Children with nonbullous impetigo commonly have multiple coalescing lesions on their face (perioral, perinasal) and extremities or in areas with a break in the natural skin defense barrier. The initial lesions are small vesicles or pustules (< 2 cm) that rupture and become a honey-colored crust with a moist erythematous base. Pharyngitis is absent, but mild regional lymphadenopathy is commonly present. Nonbullous impetigo is usually a self-limited process that resolves within 2 weeks.

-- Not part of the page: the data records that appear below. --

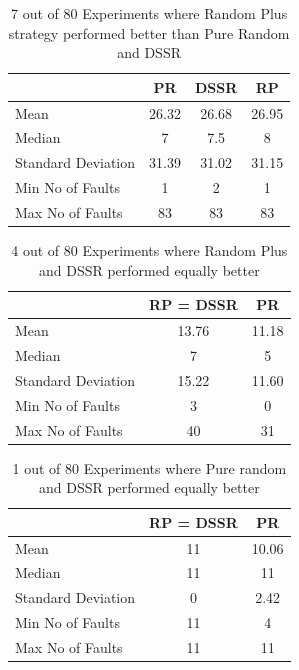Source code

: \documentclass[conference]{IEEEtran}
\begin{document}

\begin{table}[H]
\caption{7 out of 80 Experiments where Random Plus strategy performed better than Pure Random and DSSR}
\centering
\begin{tabular}{|l|c|c|c|}
\hline\hline
 				& PR			&  DSSR 			& RP \\[1ex]
\hline
Mean  			&    26.32		&  26.68			&  26.95\\
Median 			&    7 		&  7.5 			&  8 \\
Standard Deviation 	&    31.39		&  31.02			&  31.15\\
Min No of Faults	&    1			&  2				&  1\\
Max No of Faults 	&    83		&  83				&  83\\
\hline
\end{tabular}
\label{table:result3}
\end{table}




\begin{table}[H]
\caption{4 out of 80 Experiments where Random Plus and DSSR performed equally better}
\centering
\begin{tabular}{|l|c|c|}
\hline\hline
 				& RP = DSSR			&  PR \\[1ex]
\hline
Mean  			&    13.76				&  11.18\\
Median 			&    7 				&  5\\
Standard Deviation 	&    15.22				&  11.60\\
Min No of Faults	&    3					&  0\\
Max No of Faults 	&    40				&  31\\
\hline
\end{tabular}
\label{table:result4}
\end{table}




\begin{table}[H]
\caption{1 out of 80 Experiments where Pure random and DSSR performed equally better}
\centering
\begin{tabular}{|l|c|c|}
\hline\hline
 				& RP = DSSR			&  PR \\[1ex]
\hline
Mean  			&    11				&  10.06\\
Median 			&    11 				&  11\\
Standard Deviation 	&    0					&  2.42\\
Min No of Faults	&    11				&  4\\
Max No of Faults 	&    11				&  11\\
\hline
\end{tabular}
\label{table:result5}
\end{table}
\end{document}
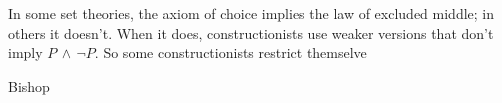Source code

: In some set theories, the axiom of choice implies
the law of excluded middle; in others it doesn't.
When it does, constructionists use weaker versions
that don't imply $P \, \wedge \, \lnot P$.
So some constructionists restrict themselve

\label{sec:Measure_theory}

Bishop~\cite{bishop1967foundations,bishop1972constructive,bishop1985constructive}

\setcounter{currentlevel}{\value{currentlevel+1}}
 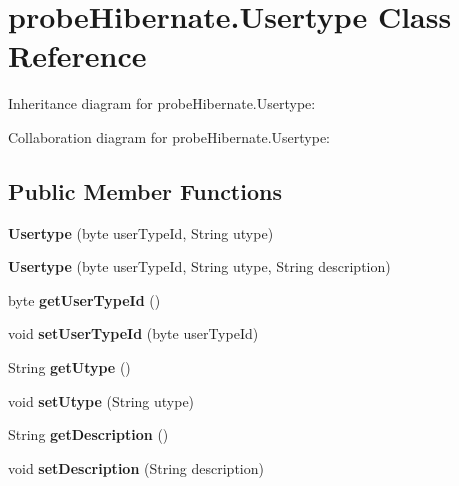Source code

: \hypertarget{classprobe_hibernate_1_1_usertype}{}\section{probe\+Hibernate.\+Usertype Class Reference}
\label{classprobe_hibernate_1_1_usertype}


Inheritance diagram for probe\+Hibernate.\+Usertype\+:


Collaboration diagram for probe\+Hibernate.\+Usertype\+:
\subsection*{Public Member Functions}
\begin{DoxyCompactItemize}
\item 
\mbox{\label{classprobe_hibernate_1_1_usertype_ae3e23e028f35e37996480f134ed5f3aa}} 
{\bfseries Usertype} (byte user\+Type\+Id, String utype)
\item 
\mbox{\label{classprobe_hibernate_1_1_usertype_a812aff69beba0dbf694e10caa74584ae}} 
{\bfseries Usertype} (byte user\+Type\+Id, String utype, String description)
\item 
\mbox{\label{classprobe_hibernate_1_1_usertype_ab2de99b8f0b0be07916dbc05bebe037f}} 
byte {\bfseries get\+User\+Type\+Id} ()
\item 
\mbox{\label{classprobe_hibernate_1_1_usertype_a944ed0d98e6e176517a1f94a5e4b918f}} 
void {\bfseries set\+User\+Type\+Id} (byte user\+Type\+Id)
\item 
\mbox{\label{classprobe_hibernate_1_1_usertype_aa4810c1f490c1b21bc0ad7d5fd0c5614}} 
String {\bfseries get\+Utype} ()
\item 
\mbox{\label{classprobe_hibernate_1_1_usertype_a8a67a4634d36e7e53cc358259b9eb71c}} 
void {\bfseries set\+Utype} (String utype)
\item 
\mbox{\label{classprobe_hibernate_1_1_usertype_a5271e3171d1eeab44495f7a4931ac47e}} 
String {\bfseries get\+Description} ()
\item 
\mbox{\label{classprobe_hibernate_1_1_usertype_ac4f1ba81fe2ceef4d4b4a329d74d8ee3}} 
void {\bfseries set\+Description} (String description)
\end{DoxyCompactItemize}


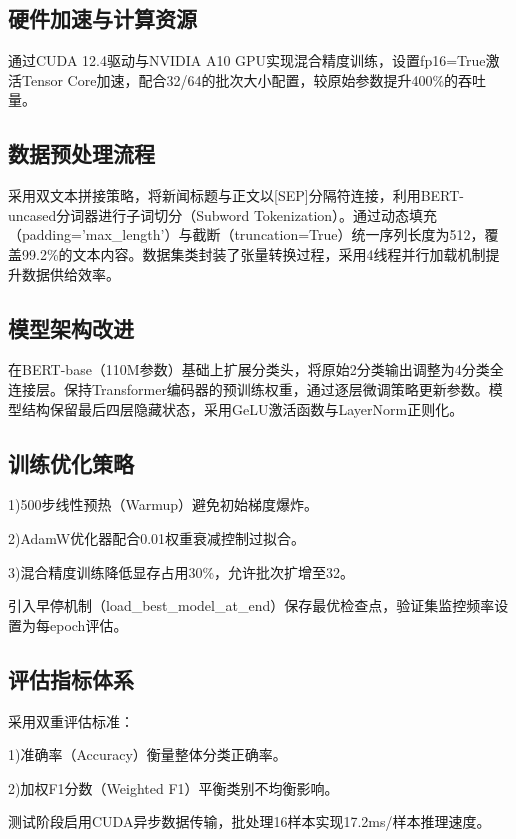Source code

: \documentclass{cjc}
\begin{document}
\subsection{硬件加速与计算资源}

通过CUDA 12.4驱动与NVIDIA A10 GPU实现混合精度训练，设置fp16=True激活Tensor Core加速，配合32/64的批次大小配置，较原始参数提升400\%的吞吐量。

\subsection{数据预处理流程}

采用双文本拼接策略，将新闻标题与正文以[SEP]分隔符连接，利用BERT-uncased分词器进行子词切分（Subword Tokenization）。通过动态填充（padding='max\_length'）与截断（truncation=True）统一序列长度为512，覆盖99.2\%的文本内容。数据集类封装了张量转换过程，采用4线程并行加载机制提升数据供给效率。

\subsection{模型架构改进}

在BERT-base（110M参数）基础上扩展分类头，将原始2分类输出调整为4分类全连接层。保持Transformer编码器的预训练权重，通过逐层微调策略更新参数。模型结构保留最后四层隐藏状态，采用GeLU激活函数与LayerNorm正则化。

\subsection{训练优化策略}

1)500步线性预热（Warmup）避免初始梯度爆炸。

2)AdamW优化器配合0.01权重衰减控制过拟合。

3)混合精度训练降低显存占用30\%，允许批次扩增至32。

引入早停机制（load\_best\_model\_at\_end）保存最优检查点，验证集监控频率设置为每epoch评估。

\subsection{评估指标体系}

采用双重评估标准：

1)准确率（Accuracy）衡量整体分类正确率。

2)加权F1分数（Weighted F1）平衡类别不均衡影响。

测试阶段启用CUDA异步数据传输，批处理16样本实现17.2ms/样本推理速度。
\end{document}
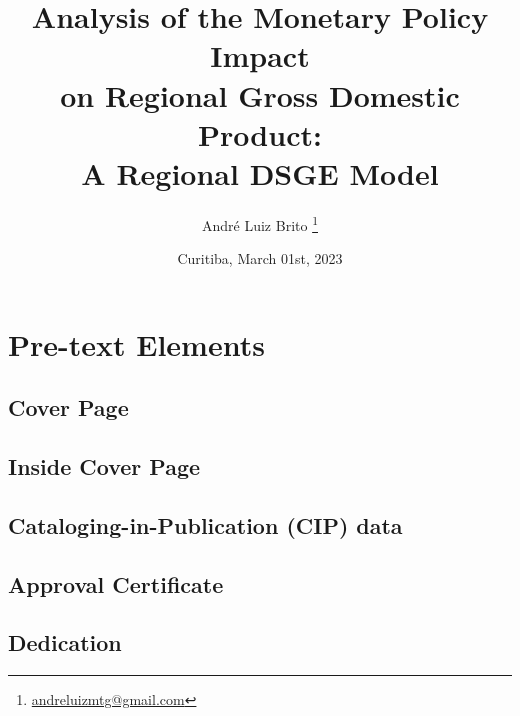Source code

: \documentclass[
	12pt,
	]{article}
\title{
	Analysis of the Monetary Policy Impact \\ 
	on Regional Gross Domestic Product: \\ 
	A Regional DSGE Model \vspace{2cm}}
\author{
	\LARGE André Luiz Brito 
	\footnote{ \href{ 
	mailto:andreluizmtg@gmail.com}{
	andreluizmtg@gmail.com}}}
\date{
	\vfill Curitiba, March 01st, 2023}
\numberwithin{equation}{section}
\theoremstyle{definition}
\theoremstyle{plain}
\theoremstyle{plain}
\theoremstyle{plain}
\begin{document}

\maketitle

\thispagestyle{empty}

\newpage


\section*{Pre-text Elements}

\subsection*{Cover Page}

\thispagestyle{empty}


\subsection*{Inside Cover Page}

\thispagestyle{empty}


\subsection*{Cataloging-in-Publication (CIP) data}

\thispagestyle{empty}


\subsection*{Approval Certificate}

\thispagestyle{empty}


\subsection*{Dedication}
\end{document}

Bullous impetigo is considered to be less contagious than the nonbullous form.[6] It tends to affect the face, extremities, axillae, trunk, and perianal region of neonates, but older children and adults can also be infected.[4] The initial lesions are fragile thin-roofed, flaccid, and transparent bullae (< 3 cm) with a clear, yellow fluid that turns cloudy and dark yellow. Once the bullae rupture, they leave behind a rim of scale around an erythematous moist base but no crust, followed by a brown-lacquered or scalded-skin appearance, with a collarette of scale or a peripheral tubelike rim.
Bullous impetigo also differs from nonbullous impetigo in that bullous impetigo may involve the buccal mucous membranes, and regional adenopathy rarely occurs. However, extensive lesions in infants may be associated with systemic symptoms such as fever, malaise, generalized weakness, and diarrhea. Rarely, infants may present with signs of pneumonia, septic arthritis, or osteomyelitis.